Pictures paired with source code
☆ ☆ ☆

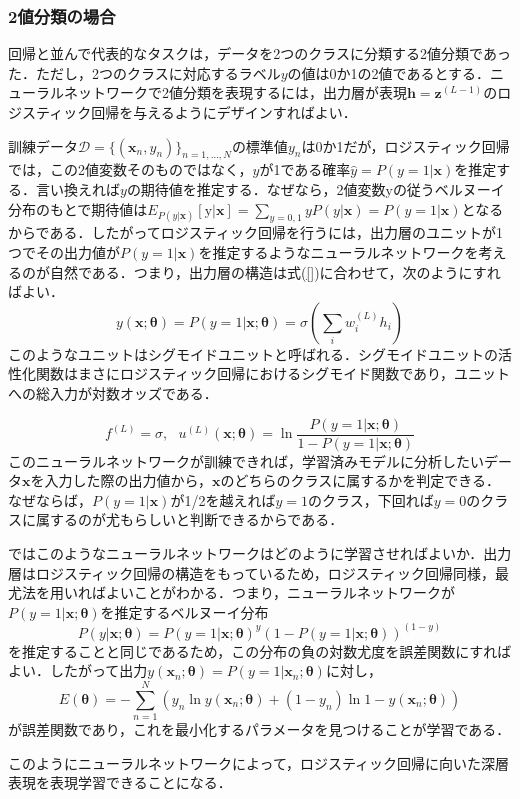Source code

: \documentclass[a4paper,11pt]{jsreport}
\begin{document}
\subsubsection*{2値分類の場合}
回帰と並んで代表的なタスクは，データを2つのクラスに分類する2値分類であった．ただし，2つのクラスに対応するラベル$y$の値は0か1の2値であるとする．ニューラルネットワークで2値分類を表現するには，出力層が表現$\bm{h} = \bm{z}^{(L-1)}$のロジスティック回帰を与えるようにデザインすればよい．\par
訓練データ$\mathcal{D} = \{ (\bm{x}_n, y_n) \}_{n=1,\dots ,N}$の標準値$y_n$は0か1だが，ロジスティック回帰では，この2値変数そのものではなく，$y$が1である確率$\hat{y} = P(y=1 | \bm{x})$を推定する．言い換えれば$y$の期待値を推定する．なぜなら，2値変数$\mathrm{y}$の従うベルヌーイ分布のもとで期待値は$E_{P(y | \bm{x})}[\mathrm{y} | \bm{x}] = \sum_{y=0,1} y P(y | \bm{x}) = P(y=1 | \bm{x})$となるからである．したがってロジスティック回帰を行うには，出力層のユニットが1つでその出力値が$P(y=1 | \bm{x})$を推定するようなニューラルネットワークを考えるのが自然である．つまり，出力層の構造は式(\ref{})に合わせて，次のようにすればよい．
\begin{equation}
  y(\bm{x}; \bm{\theta})
  = P(y=1 | \bm{x}; \bm{\theta})
  = \sigma\left( \sum_i w_i^{(L)} h_i \right)
\end{equation}
このようなユニットはシグモイドユニットと呼ばれる．シグモイドユニットの活性化関数はまさにロジスティック回帰におけるシグモイド関数であり，ユニットへの総入力が対数オッズである．\par
\begin{equation}
  f^{(L)} = \sigma, \ \ \
  u^{(L)}(\bm{x}; \bm{\theta}) = \ln{\frac{P(y=1 | \bm{x}; \bm{\theta})}{1 - P(y=1 | \bm{x}; \bm{\theta})}}
\end{equation}
このニューラルネットワークが訓練できれば，学習済みモデルに分析したいデータ$\bm{x}$を入力した際の出力値から，$\bm{x}$のどちらのクラスに属するかを判定できる．なぜならば，$P(y=1 | \bm{x})$が1/2を越えれば$y=1$のクラス，下回れば$y=0$のクラスに属するのが尤もらしいと判断できるからである．\par
ではこのようなニューラルネットワークはどのように学習させればよいか．出力層はロジスティック回帰の構造をもっているため，ロジスティック回帰同様，最尤法を用いればよいことがわかる．つまり，ニューラルネットワークが$P(y=1 | \bm{x};\bm{\theta})$を推定するベルヌーイ分布
\begin{equation}
  P(y | \bm{x}; \bm{\theta})
  = P(y = 1 | \bm{x}; \bm{\theta})^y (1 - P(y = 1 | \bm{x}; \bm{\theta}))^{(1-y)}
\end{equation}
を推定することと同じであるため，この分布の負の対数尤度を誤差関数にすればよい．したがって出力$y(\bm{x}_n; \bm{\theta}) = P(y=1 | \bm{x}_n; \bm{\theta})$に対し，
\begin{equation}
  E(\bm{\theta})
  = -\sum_{n=1}^N \left( y_n \ln{y(\bm{x}_n; \bm{\theta})}
  + (1 - y_n) \ln{1 - y(\bm{x}_n; \bm{\theta})} \right)
\end{equation}
が誤差関数であり，これを最小化するパラメータを見つけることが学習である．\par
このようにニューラルネットワークによって，ロジスティック回帰に向いた深層表現を表現学習できることになる．
\end{document}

☆ ☆ ☆

Copy the data word for word, no pictures.

* YOUR RESPONSE
Source code

: \documentclass[a4paper,11pt]{jsreport}
\begin{document}
\subsubsection*{2値分類の場合}
回帰と並んで代表的なタスクは，データを2つのクラスに分類する2値分類であった．ただし，2つのクラスに対応するラベル$y$の値は0か1の2値であるとする．ニューラルネットワークで2値分類を表現するには，出力層が表現$\bm{h} = \bm{z}^{(L-1)}$のロジスティック回帰を与えるようにデザインすればよい．\par
訓練データ$\mathcal{D} = \{ (\bm{x}_n, y_n) \}_{n=1,\dots ,N}$の標準値$y_n$は0か1だが，ロジスティック回帰では，この2値変数そのものではなく，$y$が1である確率$\hat{y} = P(y=1 | \bm{x})$を推定する．言い換えれば$y$の期待値を推定する．なぜなら，2値変数$\mathrm{y}$の従うベルヌーイ分布のもとで期待値は$E_{P(y | \bm{x})}[\mathrm{y} | \bm{x}] = \sum_{y=0,1} y P(y | \bm{x}) = P(y=1 | \bm{x})$となるからである．したがってロジスティック回帰を行うには，出力層のユニットが1つでその出力値が$P(y=1 | \bm{x})$を推定するようなニューラルネットワークを考えるのが自然である．つまり，出力層の構造は式(\ref{})に合わせて，次のようにすればよい．
\begin{equation}
  y(\bm{x}; \bm{\theta})
  = P(y=1 | \bm{x}; \bm{\theta})
  = \sigma\left( \sum_i w_i^{(L)} h_i \right)
\end{equation}
このようなユニットはシグモイドユニットと呼ばれる．シグモイドユニットの活性化関数はまさにロジスティック回帰におけるシグモイド関数であり，ユニットへの総入力が対数オッズである．\par
\begin{equation}
  f^{(L)} = \sigma, \ \ \
  u^{(L)}(\bm{x}; \bm{\theta}) = \ln{\frac{P(y=1 | \bm{x}; \bm{\theta})}{1 - P(y=1 | \bm{x}; \bm{\theta})}}
\end{equation}
このニューラルネットワークが訓練できれば，学習済みモデルに分析したいデータ$\bm{x}$を入力した際の出力値から，$\bm{x}$のどちらのクラスに属するかを判定できる．なぜならば，$P(y=1 | \bm{x})$が1/2を越えれば$y=1$のクラス，下回れば$y=0$のクラスに属するのが尤もらしいと判断できるからである．\par
ではこのようなニューラルネットワークはどのように学習させればよいか．出力層はロジスティック回帰の構造をもっているため，ロジスティック回帰同様，最尤法を用いればよいことがわかる．つまり，ニューラルネットワークが$P(y=1 | \bm{x};\bm{\theta})$を推定するベルヌーイ分布
\begin{equation}
  P(y | \bm{x}; \bm{\theta})
  = P(y = 1 | \bm{x}; \bm{\theta})^y (1 - P(y = 1 | \bm{x}; \bm{\theta}))^{(1-y)}
\end{equation}
を推定することと同じであるため，この分布の負の対数尤度を誤差関数にすればよい．したがって出力$y(\bm{x}_n; \bm{\theta}) = P(y=1 | \bm{x}_n; \bm{\theta})$に対し，
\begin{equation}
  E(\bm{\theta})
  = -\sum_{n=1}^N \left( y_n \ln{y(\bm{x}_n; \bm{\theta})}
  + (1 - y_n) \ln{1 - y(\bm{x}_n; \bm{\theta})} \right)
\end{equation}
が誤差関数であり，これを最小化するパラメータを見つけることが学習である．\par
このようにニューラルネットワークによって，ロジスティック回帰に向いた深層表現を表現学習できることになる．
\end{document}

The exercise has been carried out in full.